» **WORK TASK**: The records below are to be repeated exactly, minus any pictures.

» **DATA TO EXAMINE**:
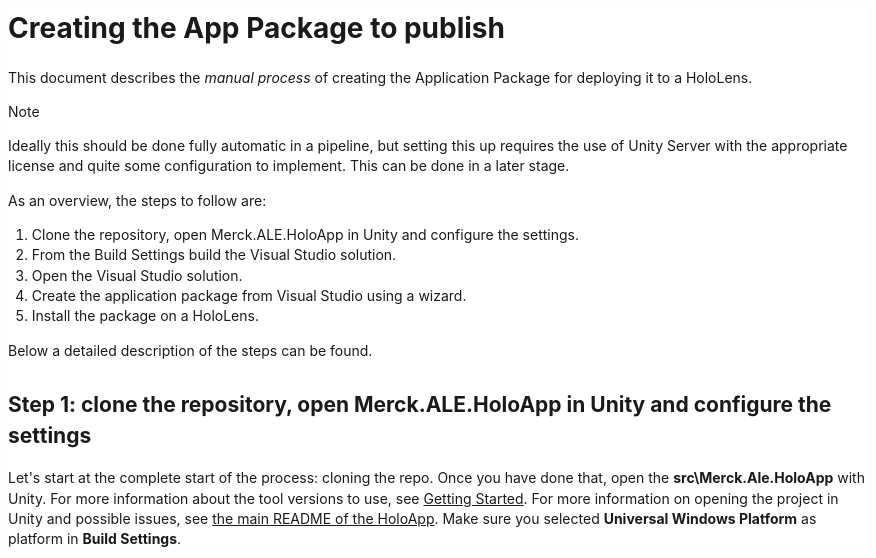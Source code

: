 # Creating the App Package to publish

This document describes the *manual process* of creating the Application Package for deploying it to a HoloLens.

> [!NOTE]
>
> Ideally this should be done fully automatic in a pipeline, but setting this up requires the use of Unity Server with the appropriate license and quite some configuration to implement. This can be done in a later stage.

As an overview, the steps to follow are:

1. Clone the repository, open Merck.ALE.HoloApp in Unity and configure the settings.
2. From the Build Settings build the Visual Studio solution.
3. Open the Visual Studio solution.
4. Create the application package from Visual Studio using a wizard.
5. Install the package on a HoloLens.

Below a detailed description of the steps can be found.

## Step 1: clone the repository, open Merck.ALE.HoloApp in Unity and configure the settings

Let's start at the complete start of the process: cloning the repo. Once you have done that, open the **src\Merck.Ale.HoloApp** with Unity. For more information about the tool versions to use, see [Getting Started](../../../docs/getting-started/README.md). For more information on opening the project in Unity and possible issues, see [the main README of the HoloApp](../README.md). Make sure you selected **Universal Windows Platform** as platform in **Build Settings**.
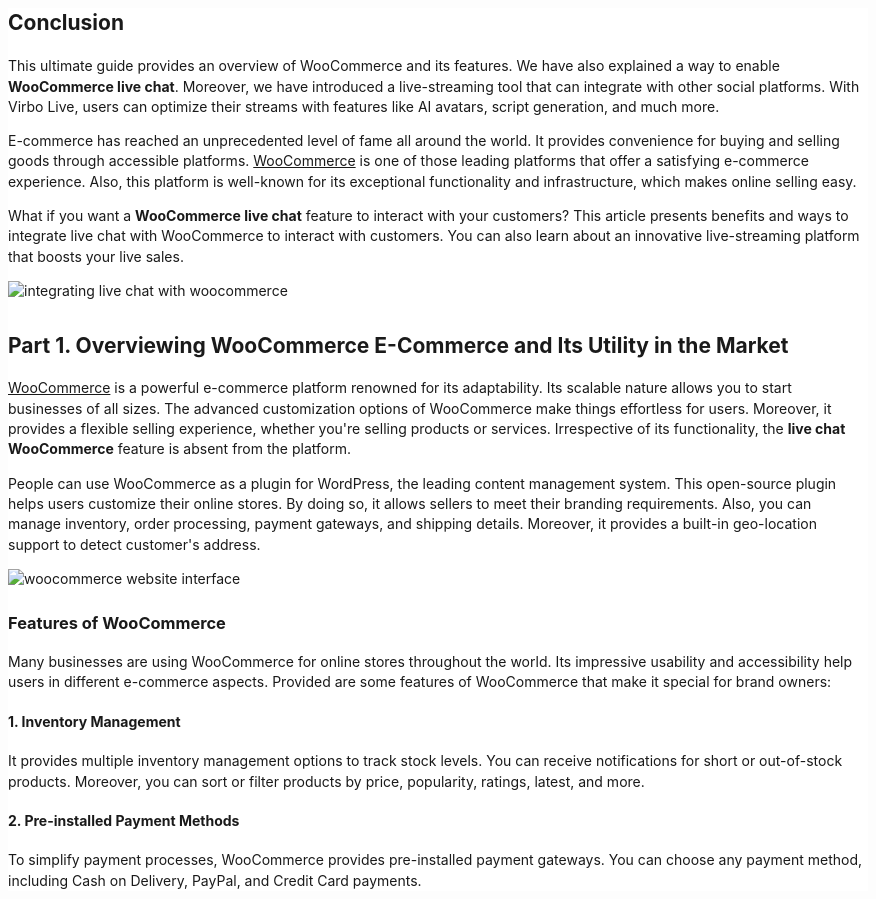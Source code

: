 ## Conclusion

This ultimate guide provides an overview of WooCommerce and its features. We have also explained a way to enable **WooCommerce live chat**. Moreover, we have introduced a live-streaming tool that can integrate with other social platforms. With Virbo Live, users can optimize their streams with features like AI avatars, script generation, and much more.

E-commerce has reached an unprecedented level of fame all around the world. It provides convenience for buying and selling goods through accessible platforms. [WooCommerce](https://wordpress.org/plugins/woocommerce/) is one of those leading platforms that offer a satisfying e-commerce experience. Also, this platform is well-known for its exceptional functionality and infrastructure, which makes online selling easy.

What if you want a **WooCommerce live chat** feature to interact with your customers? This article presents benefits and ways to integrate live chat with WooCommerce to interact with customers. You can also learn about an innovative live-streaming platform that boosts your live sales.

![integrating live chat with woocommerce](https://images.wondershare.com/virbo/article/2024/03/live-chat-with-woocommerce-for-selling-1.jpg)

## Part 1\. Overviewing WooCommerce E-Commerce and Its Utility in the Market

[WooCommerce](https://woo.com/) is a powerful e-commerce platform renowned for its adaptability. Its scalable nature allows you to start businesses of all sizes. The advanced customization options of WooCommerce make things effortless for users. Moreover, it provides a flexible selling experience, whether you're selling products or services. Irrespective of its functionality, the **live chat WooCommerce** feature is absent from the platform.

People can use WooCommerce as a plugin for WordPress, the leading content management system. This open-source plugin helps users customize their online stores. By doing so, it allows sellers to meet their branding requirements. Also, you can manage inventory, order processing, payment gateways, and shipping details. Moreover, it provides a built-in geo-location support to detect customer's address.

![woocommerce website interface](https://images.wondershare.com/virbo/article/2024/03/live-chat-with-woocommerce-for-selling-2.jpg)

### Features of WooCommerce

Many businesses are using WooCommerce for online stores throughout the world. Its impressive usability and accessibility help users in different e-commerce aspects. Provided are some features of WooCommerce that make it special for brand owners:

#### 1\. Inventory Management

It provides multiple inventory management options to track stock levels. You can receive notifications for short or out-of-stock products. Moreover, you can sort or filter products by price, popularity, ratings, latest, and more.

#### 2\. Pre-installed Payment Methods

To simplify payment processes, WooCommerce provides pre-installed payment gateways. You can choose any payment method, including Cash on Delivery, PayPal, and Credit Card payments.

» **TASK ANSWER**:
Source code

: # Creating the App Package to publish

This document describes the *manual process* of creating the Application Package for deploying it to a HoloLens.

> [!NOTE]
>
> Ideally this should be done fully automatic in a pipeline, but setting this up requires the use of Unity Server with the appropriate license and quite some configuration to implement. This can be done in a later stage.

As an overview, the steps to follow are:

1. Clone the repository, open Merck.ALE.HoloApp in Unity and configure the settings.
2. From the Build Settings build the Visual Studio solution.
3. Open the Visual Studio solution.
4. Create the application package from Visual Studio using a wizard.
5. Install the package on a HoloLens.

Below a detailed description of the steps can be found.

## Step 1: clone the repository, open Merck.ALE.HoloApp in Unity and configure the settings

Let's start at the complete start of the process: cloning the repo. Once you have done that, open the **src\Merck.Ale.HoloApp** with Unity. For more information about the tool versions to use, see [Getting Started](../../../docs/getting-started/README.md). For more information on opening the project in Unity and possible issues, see [the main README of the HoloApp](../README.md). Make sure you selected **Universal Windows Platform** as platform in **Build Settings**.
Source code

: ## Conclusion

This ultimate guide provides an overview of WooCommerce and its features. We have also explained a way to enable **WooCommerce live chat**. Moreover, we have introduced a live-streaming tool that can integrate with other social platforms. With Virbo Live, users can optimize their streams with features like AI avatars, script generation, and much more.

E-commerce has reached an unprecedented level of fame all around the world. It provides convenience for buying and selling goods through accessible platforms. [WooCommerce](https://wordpress.org/plugins/woocommerce/) is one of those leading platforms that offer a satisfying e-commerce experience. Also, this platform is well-known for its exceptional functionality and infrastructure, which makes online selling easy.

What if you want a **WooCommerce live chat** feature to interact with your customers? This article presents benefits and ways to integrate live chat with WooCommerce to interact with customers. You can also learn about an innovative live-streaming platform that boosts your live sales.

![integrating live chat with woocommerce](https://images.wondershare.com/virbo/article/2024/03/live-chat-with-woocommerce-for-selling-1.jpg)

## Part 1\. Overviewing WooCommerce E-Commerce and Its Utility in the Market

[WooCommerce](https://woo.com/) is a powerful e-commerce platform renowned for its adaptability. Its scalable nature allows you to start businesses of all sizes. The advanced customization options of WooCommerce make things effortless for users. Moreover, it provides a flexible selling experience, whether you're selling products or services. Irrespective of its functionality, the **live chat WooCommerce** feature is absent from the platform.

People can use WooCommerce as a plugin for WordPress, the leading content management system. This open-source plugin helps users customize their online stores. By doing so, it allows sellers to meet their branding requirements. Also, you can manage inventory, order processing, payment gateways, and shipping details. Moreover, it provides a built-in geo-location support to detect customer's address.

![woocommerce website interface](https://images.wondershare.com/virbo/article/2024/03/live-chat-with-woocommerce-for-selling-2.jpg)

### Features of WooCommerce

Many businesses are using WooCommerce for online stores throughout the world. Its impressive usability and accessibility help users in different e-commerce aspects. Provided are some features of WooCommerce that make it special for brand owners:

#### 1\. Inventory Management

It provides multiple inventory management options to track stock levels. You can receive notifications for short or out-of-stock products. Moreover, you can sort or filter products by price, popularity, ratings, latest, and more.

#### 2\. Pre-installed Payment Methods

To simplify payment processes, WooCommerce provides pre-installed payment gateways. You can choose any payment method, including Cash on Delivery, PayPal, and Credit Card payments.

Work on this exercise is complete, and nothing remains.